Posted on 08/24/2005 10:38:28 PM PDT by HawaiianGecko

 

It’s the Truth that Counts
Paul Krugman’s outrageous Florida lie.

“This will be the subject of about a billion blog entries today. Did Krugman really think he could get away with this?” So wrote John Podhoretz on National Review Online’s The Corner on Friday, stunned by an outrageous lie in Paul Krugman’s New York Times column that day. America’s most dangerous liberal pundit had written,
Two different news media consortiums reviewed Florida’s ballots; both found that a full manual recount would have given the election to Mr. Gore.
Podhoretz was right. By the end of the day, Krugman’s lie had been blasted out of the water by a flotilla of Krugman Truth Squad members in the blogosphere, including Chief Brief, Power Line, Brainster, The American Thinker, Brain Terminal, and my own blog, The Conspiracy to Keep You Poor & Stupid.

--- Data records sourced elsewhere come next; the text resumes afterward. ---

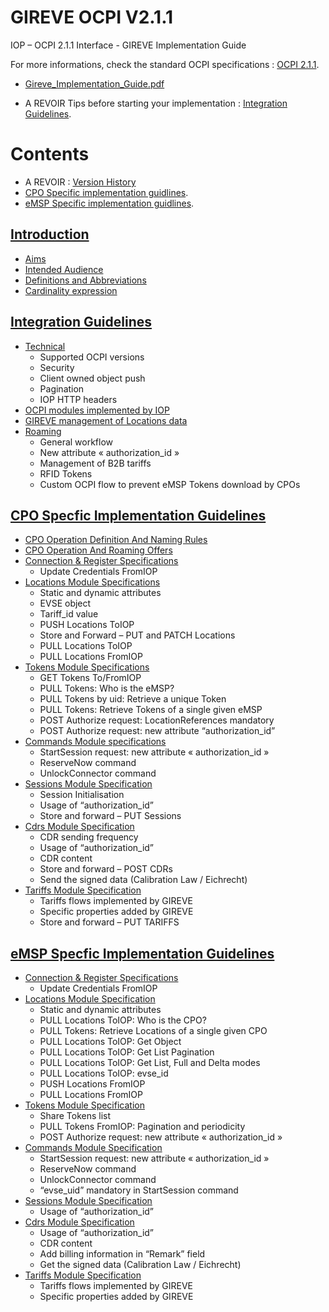 # GIREVE OCPI V2.1.1
IOP – OCPI 2.1.1 Interface - GIREVE Implementation Guide

For more informations, check the standard OCPI specifications : [OCPI 2.1.1](https://github.com/ocpi/ocpi/tree/release-2.1.1-bugfixes#contents).

- [Gireve_Implementation_Guide.pdf](https://www.gireve.com/wp-content/uploads/2023/03/Gireve_Tech_OCPI-V2.1.1_ImplementationGuide_1.2.1_en.pdf)

- A REVOIR Tips before starting your implementation : [Integration Guidelines](integration_guidelines.md).

# Contents
- A REVOIR :  [Version History]()
- [CPO Specific implementation guidlines](cpo_edits.md).
- [eMSP Specific implementation guidlines](emsp_edits.md).

## [Introduction](introduction.md)
*  [Aims](introduction.md#aims)
*  [Intended Audience](introduction.md#intended-audience)
*  [Definitions and Abbreviations](introduction.md#definitions-and-abbrevations)
*  [Cardinality expression](introduction.md#cardinality-expression)
  
## [Integration Guidelines](integration_guidelines.md)
* [Technical](integration_guidelines.md#technical)
  - Supported OCPI versions
  - Security
  - Client owned object push
  - Pagination
  - IOP HTTP headers
* [OCPI modules implemented by IOP](integration_guidelines.md#ocpi-modules-implemented-by-iop)
* [GIREVE management of Locations data](integration_guidelines.md#gireve-management-of-locations-data)
* [Roaming](integration_guidelines.md#roaming)
  - General workflow
  - New attribute « authorization_id »
  - Management of B2B tariffs
  - RFID Tokens
  - Custom OCPI flow to prevent eMSP Tokens download by CPOs

## [CPO Specfic Implementation Guidelines](cpo_edits.md)
* [CPO Operation Definition And Naming Rules](cpo_registration.md/#cpo-operation-definition-and-naming-rules)
* [CPO Operation And Roaming Offers](cpo_registration.md/#cpo-operation-and-roaming-offers)
* [Connection & Register Specifications](cpo_registration.md)
  - Update Credentials FromIOP
* [Locations Module Specifications](cpo_locations.md)
  - Static and dynamic attributes
  - EVSE object
  - Tariff_id value
  - PUSH Locations ToIOP
  - Store and Forward – PUT and PATCH Locations
  - PULL Locations ToIOP
  - PULL Locations FromIOP
* [Tokens Module Specifications](cpo_tokens.md)
  - GET Tokens To/FromIOP
  - PULL Tokens: Who is the eMSP?
  - PULL Tokens by uid: Retrieve a unique Token
  - PULL Tokens: Retrieve Tokens of a single given eMSP
  - POST Authorize request: LocationReferences mandatory
  - POST Authorize request: new attribute “authorization_id”
* [Commands Module specifications](cpo_commands.md)
  - StartSession request: new attribute « authorization_id »
  - ReserveNow command
  - UnlockConnector command
* [Sessions Module Specification](cpo_sessions.md)
  - Session Initialisation
  - Usage of “authorization_id”
  - Store and forward – PUT Sessions
* [Cdrs Module Specification](cpo_cdrs.md)
  - CDR sending frequency
  - Usage of “authorization_id”
  - CDR content
  - Store and forward – POST CDRs
  - Send the signed data (Calibration Law / Eichrecht)
* [Tariffs Module Specification](cpo_tariffs.md)
  - Tariffs flows implemented by GIREVE
  - Specific properties added by GIREVE
  - Store and forward – PUT TARIFFS


## [eMSP Specfic Implementation Guidelines](emsp_edits.md)
* [Connection & Register Specifications](emsp_registration.md)
  - Update Credentials FromIOP
* [Locations Module Specification](emsp_locations.md)
  - Static and dynamic attributes
  - PULL Locations ToIOP: Who is the CPO?
  - PULL Tokens: Retrieve Locations of a single given CPO
  - PULL Locations ToIOP: Get Object
  - PULL Locations ToIOP: Get List Pagination
  - PULL Locations ToIOP: Get List, Full and Delta modes
  - PULL Locations ToIOP: evse_id
  - PUSH Locations FromIOP
  - PULL Locations FromIOP
* [Tokens Module Specification](emsp_tokens.md)
  - Share Tokens list
  - PULL Tokens FromIOP: Pagination and periodicity
  - POST Authorize request: new attribute « authorization_id »
* [Commands Module Specification](emsp_commands.md)
  - StartSession request: new attribute « authorization_id »
  - ReserveNow command
  - UnlockConnector command
  - “evse_uid” mandatory in StartSession command
* [Sessions Module Specification](emsp_sessions.md)
  - Usage of “authorization_id”
* [Cdrs Module Specification](emsp_cdrs.md)
  - Usage of “authorization_id”
  - CDR content
  - Add billing information in “Remark” field
  - Get the signed data (Calibration Law / Eichrecht)
* [Tariffs Module Specification](emsp_tariffs.md)
  - Tariffs flows implemented by GIREVE
  - Specific properties added by GIREVE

Krugman’s lie was especially loathsome considering that his own newspaper — the New York Times — was a member of one of the media consortiums to review the election results. On November 12, 2001, the Times reported:

Even under the strategy that Mr. Gore pursued at the beginning of the Florida standoff — filing suit to force hand recounts in four predominantly Democratic counties — Mr. Bush would have kept his lead, according to the ballot review conducted for a consortium of news organizations … The media consortium included The Times ...

Of course, Krugman would never publish a formal retraction. As former Times “public editor” Dan Okrent said of Krugman, “I can’t come up with an adverb sufficient to encompass his general attitude toward substantive criticism.” And besides, that George W. Bush stole the 2000 election is the creation-myth of the Angry Left — it is an article of religious faith not to be questioned. And so we find Krugman, in his column Monday, digging himself even deeper into a pit of deceit as he attempts to paper over his lie.

Responding to what he called the “outraged reaction” to his Friday column, Krugman starts by rephrasing his lie in less ambitious terms:

what would have happened if the U.S. Supreme Court hadn’t intervened; the answer is that unless the judge overseeing the recount had revised his order (which is a possibility), George W. Bush would still have been declared the winner. … what would have happened if there had been a full, statewide manual recount — as there should have been. The probable answer is that Al Gore would have won, by a tiny margin.

Now, Krugman acknowledges that Bush would have won if the recount that had actually been ordered by the Florida Supreme Court had been allowed to proceed. Now, Krugman makes it clear that what he was talking about on Friday was something more than that — a “full” recount beyond the scope of the one contemplated at the time, something that was not on the table, yet he personally believes “should have been.” Now, Krugman discloses that even this would have made a Gore victory only a “probable answer,” and even then only “by a tiny margin.”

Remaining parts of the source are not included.